• [Exercise directions] Starting from the line that holds "Chore releases.", print each remaining line of the entries exactly, ending with the last.

• [Data supplied]
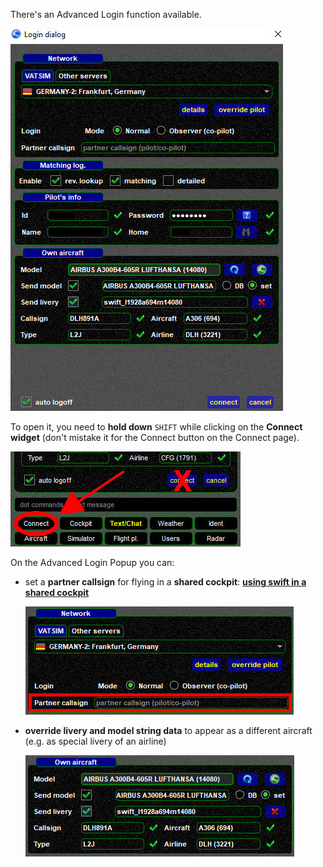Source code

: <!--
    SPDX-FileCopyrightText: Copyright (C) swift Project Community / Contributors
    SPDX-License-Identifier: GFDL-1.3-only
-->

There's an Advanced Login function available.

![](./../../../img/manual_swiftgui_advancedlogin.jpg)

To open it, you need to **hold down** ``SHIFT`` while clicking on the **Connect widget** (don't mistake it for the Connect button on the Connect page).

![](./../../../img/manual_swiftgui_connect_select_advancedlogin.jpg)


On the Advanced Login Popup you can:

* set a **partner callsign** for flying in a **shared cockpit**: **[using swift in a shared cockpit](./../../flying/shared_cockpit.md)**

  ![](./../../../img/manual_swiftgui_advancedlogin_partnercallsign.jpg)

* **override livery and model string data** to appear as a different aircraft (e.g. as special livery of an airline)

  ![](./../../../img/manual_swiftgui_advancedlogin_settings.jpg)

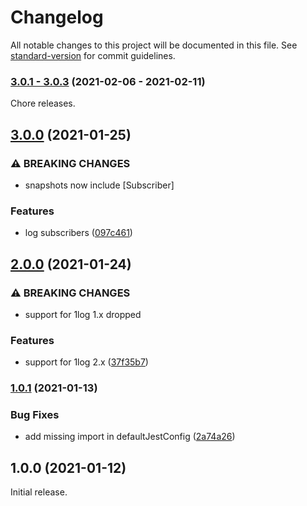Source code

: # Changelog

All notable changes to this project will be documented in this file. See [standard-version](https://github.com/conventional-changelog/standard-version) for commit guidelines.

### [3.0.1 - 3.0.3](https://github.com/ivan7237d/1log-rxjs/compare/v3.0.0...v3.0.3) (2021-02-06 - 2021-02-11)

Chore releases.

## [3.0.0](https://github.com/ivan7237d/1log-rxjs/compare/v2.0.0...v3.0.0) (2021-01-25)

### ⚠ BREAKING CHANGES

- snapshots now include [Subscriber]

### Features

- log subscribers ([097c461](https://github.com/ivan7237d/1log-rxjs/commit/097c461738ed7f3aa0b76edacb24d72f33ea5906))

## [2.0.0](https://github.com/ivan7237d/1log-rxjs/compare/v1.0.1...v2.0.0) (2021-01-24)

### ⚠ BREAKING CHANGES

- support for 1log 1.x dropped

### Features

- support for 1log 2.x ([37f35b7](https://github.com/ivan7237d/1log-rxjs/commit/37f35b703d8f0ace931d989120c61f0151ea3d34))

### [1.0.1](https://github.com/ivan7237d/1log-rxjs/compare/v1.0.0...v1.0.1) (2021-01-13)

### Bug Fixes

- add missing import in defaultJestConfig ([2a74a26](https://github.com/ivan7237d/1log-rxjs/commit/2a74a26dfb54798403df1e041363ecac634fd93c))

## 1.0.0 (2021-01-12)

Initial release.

• [Task output]
Chore releases.

## [3.0.0](https://github.com/ivan7237d/1log-rxjs/compare/v2.0.0...v3.0.0) (2021-01-25)

### ⚠ BREAKING CHANGES

- snapshots now include [Subscriber]

### Features

- log subscribers ([097c461](https://github.com/ivan7237d/1log-rxjs/commit/097c461738ed7f3aa0b76edacb24d72f33ea5906))

## [2.0.0](https://github.com/ivan7237d/1log-rxjs/compare/v1.0.1...v2.0.0) (2021-01-24)

### ⚠ BREAKING CHANGES

- support for 1log 1.x dropped

### Features

- support for 1log 2.x ([37f35b7](https://github.com/ivan7237d/1log-rxjs/commit/37f35b703d8f0ace931d989120c61f0151ea3d34))

### [1.0.1](https://github.com/ivan7237d/1log-rxjs/compare/v1.0.0...v1.0.1) (2021-01-13)

### Bug Fixes

- add missing import in defaultJestConfig ([2a74a26](https://github.com/ivan7237d/1log-rxjs/commit/2a74a26dfb54798403df1e041363ecac634fd93c))

## 1.0.0 (2021-01-12)

Initial release.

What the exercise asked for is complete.